→ **The task**: No line before the one containing "This project was created" is to be output; retype exactly that line and all lines that follow it to the end of the records.
*** Dataset entries ***
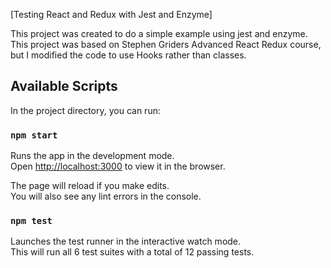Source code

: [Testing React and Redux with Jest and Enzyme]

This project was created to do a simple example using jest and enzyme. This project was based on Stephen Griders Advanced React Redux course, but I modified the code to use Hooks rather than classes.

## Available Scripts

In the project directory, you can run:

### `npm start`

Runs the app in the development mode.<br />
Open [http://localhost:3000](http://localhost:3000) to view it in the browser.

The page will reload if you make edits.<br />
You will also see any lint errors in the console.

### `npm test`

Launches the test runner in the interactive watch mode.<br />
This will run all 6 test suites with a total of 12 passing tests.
*** End of Dataset entries ***
→ **Solved problem**:
This project was created to do a simple example using jest and enzyme. This project was based on Stephen Griders Advanced React Redux course, but I modified the code to use Hooks rather than classes.

## Available Scripts

In the project directory, you can run:

### `npm start`

Runs the app in the development mode.<br />
Open [http://localhost:3000](http://localhost:3000) to view it in the browser.

The page will reload if you make edits.<br />
You will also see any lint errors in the console.

### `npm test`

Launches the test runner in the interactive watch mode.<br />
This will run all 6 test suites with a total of 12 passing tests.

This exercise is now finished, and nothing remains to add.